Ces mesures nationales doivent être complétées par des actions menées au niveau européen, comme dans les relations bilatérales avec les pays tiers. Je pense notamment à la coopération opérationnelle avec l’agence Frontex, notamment pour organiser les retours groupés d’immigrés illégaux vers leur pays d’origine. Au-delà, construisons une coalition d’États membres qui s’engagent à réduire l’immigration ! J’ai en effet observé que, sur la scène politique européenne, les lignes bougent : nous avons là une véritable fenêtre d’opportunité pour appliquer sans naïveté le pacte européen sur l’immigration et l’asile. Il me semble nécessaire de se rapprocher, à Bruxelles, du « groupe des 15 », les États membres partageant la même approche proactive. Et les choix récents de la chancelière allemande sont très intéressants. Je crois que le nouveau commissaire européen aux Affaires intérieures et à la Migration, le conservateur autrichien Magnus Brunner, peut aussi devenir un allié.

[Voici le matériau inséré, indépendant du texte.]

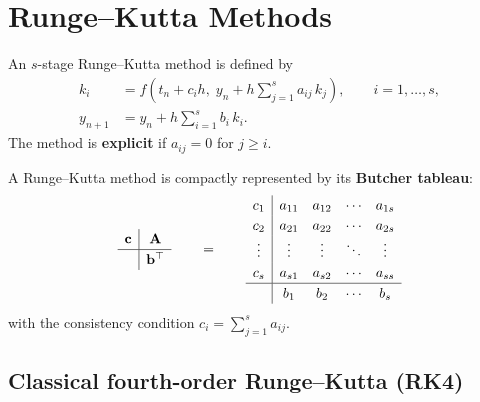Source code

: \section{Runge--Kutta Methods}

\begin{definition}
\label{def:runge-kutta}
An $s$-stage Runge--Kutta method is defined by
\begin{align*}
    k_i &= f\!\left(t_n + c_i h,\; y_n + h\sum_{j=1}^{s} a_{ij}\,k_j\right), \qquad i = 1, \ldots, s, \\
    y_{n+1} &= y_n + h\sum_{i=1}^{s} b_i\,k_i.
\end{align*}
The method is \textbf{explicit} if $a_{ij} = 0$ for $j \geq i$.
\end{definition}

\begin{definition}
\label{def:butcher}
A Runge--Kutta method is compactly represented by its \textbf{Butcher tableau}:
\[
\renewcommand{\arraystretch}{1.2}
\begin{array}{c|c}
    \mathbf{c} & \mathbf{A} \\
    \hline
    & \mathbf{b}^\top
\end{array}
\qquad = \qquad
\begin{array}{c|cccc}
    c_1 & a_{11} & a_{12} & \cdots & a_{1s} \\
    c_2 & a_{21} & a_{22} & \cdots & a_{2s} \\
    \vdots & \vdots & \vdots & \ddots & \vdots \\
    c_s & a_{s1} & a_{s2} & \cdots & a_{ss} \\
    \hline
    & b_1 & b_2 & \cdots & b_s
\end{array}
\]
with the consistency condition $c_i = \sum_{j=1}^{s} a_{ij}$.
\end{definition}

\subsection{Classical fourth-order Runge--Kutta (RK4)}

Bruno Retailleau pourra-t-il compter sur le ministre des Affaires étrangères, Jean-Noël Barrot, pour l’application effective de l’OQTF ?

L’intérêt national impose de définir, pays par pays, une approche pleinement partagée par tous les ministères et validée au plus haut niveau de l’Etat, c’est-à-dire à Matignon mais aussi à l’Élysée. L’immigration est une dimension majeure de la relation avec les pays d’origine et de transit, mais elle n’est pas la seule. Dans de nombreux cas, nous aurions intérêt à mieux mettre en œuvre ce qu’on appelle la « conditionnalité » : moins de visas et moins d’aide au développement si le pays en question ne reprend pas ses ressortissants en situation irrégulière et ne lutte pas vigoureusement contre les filières d’immigration clandestine. Nous devons aussi utiliser le levier européen à cet égard : c’est le fameux article 25 bis du code des visas de l’UE, qui prévoit qu’en cas de refus de réadmission d’un pays tiers, des mesures de rétorsion peuvent être prises à l’échelle continentale européenne. J’ajoute que, pour la France, le cas très particulier de notre relation bilatérale avec l’Algérie devrait être traité sans délai. La situation actuelle, qui consiste à accorder des privilèges aux ressortissants algériens et à leur délivrer plus de 200.000 visas chaque année, n’a plus de sens.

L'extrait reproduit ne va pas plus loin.